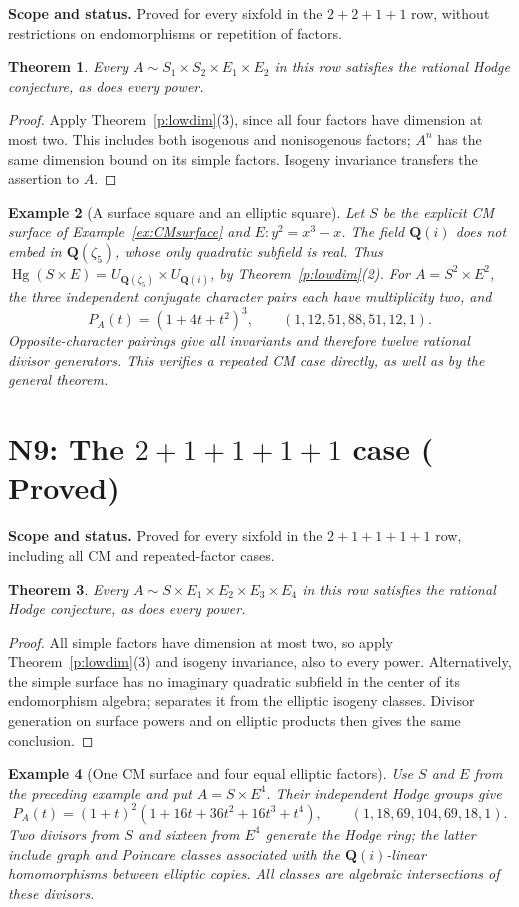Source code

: \documentclass[10pt,reqno]{article}
\theoremstyle{emphasizedplain}
\DeclareRobustCommand{\provedstatus}{%
  \texorpdfstring{\textcolor{ProvedGreen}{\textbf{Proved}}}{Proved}}
\newtheorem{theorem}{Theorem}[section]
\theoremstyle{emphasizeddefinition}
\newtheorem{example}[theorem]{Example}
\theoremstyle{emphasizeddefinition}
\DeclareMathOperator{\Hg}{Hg}
\newcommand{\Q}{\mathbf Q}
\newcommand{\status}[1]{%
  \par\nobreak\smallskip\noindent
  {\setlength{\fboxsep}{7pt}%
   \colorbox{ScopeBackground}{%
    \parbox{\dimexpr\linewidth-2\fboxsep\relax}{%
     \small\textbf{\textcolor{HeadingInk}{Scope and status.}} #1}}}%
  \par\nobreak\medskip}
\renewcommand{\small}{\fontsize{8.4}{10}\selectfont}
\begin{document}
\status{Proved for every sixfold in the $2+2+1+1$ row, without
restrictions on endomorphisms or repetition of factors.}
\begin{theorem}
Every $A\sim S_1\times S_2\times E_1\times E_2$ in this row satisfies
the rational Hodge conjecture, as does every power.
\end{theorem}
\begin{proof}
Apply Theorem~\ref{p:lowdim}(3), since all four factors have dimension
at most two. This includes both isogenous and nonisogenous factors;
$A^n$ has the same dimension bound on its simple factors. Isogeny
invariance transfers the assertion to $A$.
\end{proof}
\begin{example}[A surface square and an elliptic square]
Let $S$ be the explicit CM surface of Example~\ref{ex:CMsurface} and
$E:y^2=x^3-x$. The field $\Q(i)$ does not embed in $\Q(\zeta_5)$,
whose only quadratic subfield is real. Thus
$\Hg(S\times E)=U_{\Q(\zeta_5)}\times U_{\Q(i)}$, by
Theorem~\ref{p:lowdim}(2). For $A=S^2\times E^2$, the three independent
conjugate character pairs each have multiplicity two, and
\[
 P_A(t)=(1+4t+t^2)^3,
 \qquad (1,12,51,88,51,12,1).
\]
Opposite-character pairings give all invariants and therefore twelve
rational divisor generators. This verifies a repeated CM case directly,
as well as by the general theorem.
\end{example}
\section{N9: The \texorpdfstring{$2+1+1+1+1$}{2+1+1+1+1} case (\provedstatus)}\label{sec:N9}

\status{Proved for every sixfold in the $2+1+1+1+1$ row, including
all CM and repeated-factor cases.}
\begin{theorem}
Every $A\sim S\times E_1\times E_2\times E_3\times E_4$ in this row
satisfies the rational Hodge conjecture, as does every power.
\end{theorem}
\begin{proof}
All simple factors have dimension at most two, so apply
Theorem~\ref{p:lowdim}(3) and isogeny invariance, also to every power.
Alternatively, the simple surface has no imaginary quadratic subfield
in the center of its endomorphism algebra; \cite[Proposition (3.8)]{MZ}
separates it from the elliptic isogeny classes. Divisor generation on
surface powers and on elliptic products then gives the same conclusion.
\end{proof}
\begin{example}[One CM surface and four equal elliptic factors]
Use $S$ and $E$ from the preceding example and put $A=S\times E^4$.
Their independent Hodge groups give
\[
 P_A(t)=(1+t)^2(1+16t+36t^2+16t^3+t^4),
 \qquad (1,18,69,104,69,18,1).
\]
Two divisors from $S$ and sixteen from $E^4$ generate the Hodge ring;
the latter include graph and Poincare classes associated with the
$\Q(i)$-linear homomorphisms between elliptic copies.
All classes are algebraic intersections of these divisors.
\end{example}
\end{document}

> **Exercise goal**
An exact copy of the listing is required; return it without any pictures.

> **Solution to the problem**
Source code

: \documentclass[10pt,reqno]{article}
\theoremstyle{emphasizedplain}
\DeclareRobustCommand{\provedstatus}{%
  \texorpdfstring{\textcolor{ProvedGreen}{\textbf{Proved}}}{Proved}}
\newtheorem{theorem}{Theorem}[section]
\theoremstyle{emphasizeddefinition}
\newtheorem{example}[theorem]{Example}
\theoremstyle{emphasizeddefinition}
\DeclareMathOperator{\Hg}{Hg}
\newcommand{\Q}{\mathbf Q}
\newcommand{\status}[1]{%
  \par\nobreak\smallskip\noindent
  {\setlength{\fboxsep}{7pt}%
   \colorbox{ScopeBackground}{%
    \parbox{\dimexpr\linewidth-2\fboxsep\relax}{%
     \small\textbf{\textcolor{HeadingInk}{Scope and status.}} #1}}}%
  \par\nobreak\medskip}
\renewcommand{\small}{\fontsize{8.4}{10}\selectfont}
\begin{document}
\status{Proved for every sixfold in the $2+2+1+1$ row, without
restrictions on endomorphisms or repetition of factors.}
\begin{theorem}
Every $A\sim S_1\times S_2\times E_1\times E_2$ in this row satisfies
the rational Hodge conjecture, as does every power.
\end{theorem}
\begin{proof}
Apply Theorem~\ref{p:lowdim}(3), since all four factors have dimension
at most two. This includes both isogenous and nonisogenous factors;
$A^n$ has the same dimension bound on its simple factors. Isogeny
invariance transfers the assertion to $A$.
\end{proof}
\begin{example}[A surface square and an elliptic square]
Let $S$ be the explicit CM surface of Example~\ref{ex:CMsurface} and
$E:y^2=x^3-x$. The field $\Q(i)$ does not embed in $\Q(\zeta_5)$,
whose only quadratic subfield is real. Thus
$\Hg(S\times E)=U_{\Q(\zeta_5)}\times U_{\Q(i)}$, by
Theorem~\ref{p:lowdim}(2). For $A=S^2\times E^2$, the three independent
conjugate character pairs each have multiplicity two, and
\[
 P_A(t)=(1+4t+t^2)^3,
 \qquad (1,12,51,88,51,12,1).
\]
Opposite-character pairings give all invariants and therefore twelve
rational divisor generators. This verifies a repeated CM case directly,
as well as by the general theorem.
\end{example}
\section{N9: The \texorpdfstring{$2+1+1+1+1$}{2+1+1+1+1} case (\provedstatus)}\label{sec:N9}

\status{Proved for every sixfold in the $2+1+1+1+1$ row, including
all CM and repeated-factor cases.}
\begin{theorem}
Every $A\sim S\times E_1\times E_2\times E_3\times E_4$ in this row
satisfies the rational Hodge conjecture, as does every power.
\end{theorem}
\begin{proof}
All simple factors have dimension at most two, so apply
Theorem~\ref{p:lowdim}(3) and isogeny invariance, also to every power.
Alternatively, the simple surface has no imaginary quadratic subfield
in the center of its endomorphism algebra; \cite[Proposition (3.8)]{MZ}
separates it from the elliptic isogeny classes. Divisor generation on
surface powers and on elliptic products then gives the same conclusion.
\end{proof}
\begin{example}[One CM surface and four equal elliptic factors]
Use $S$ and $E$ from the preceding example and put $A=S\times E^4$.
Their independent Hodge groups give
\[
 P_A(t)=(1+t)^2(1+16t+36t^2+16t^3+t^4),
 \qquad (1,18,69,104,69,18,1).
\]
Two divisors from $S$ and sixteen from $E^4$ generate the Hodge ring;
the latter include graph and Poincare classes associated with the
$\Q(i)$-linear homomorphisms between elliptic copies.
All classes are algebraic intersections of these divisors.
\end{example}
\end{document}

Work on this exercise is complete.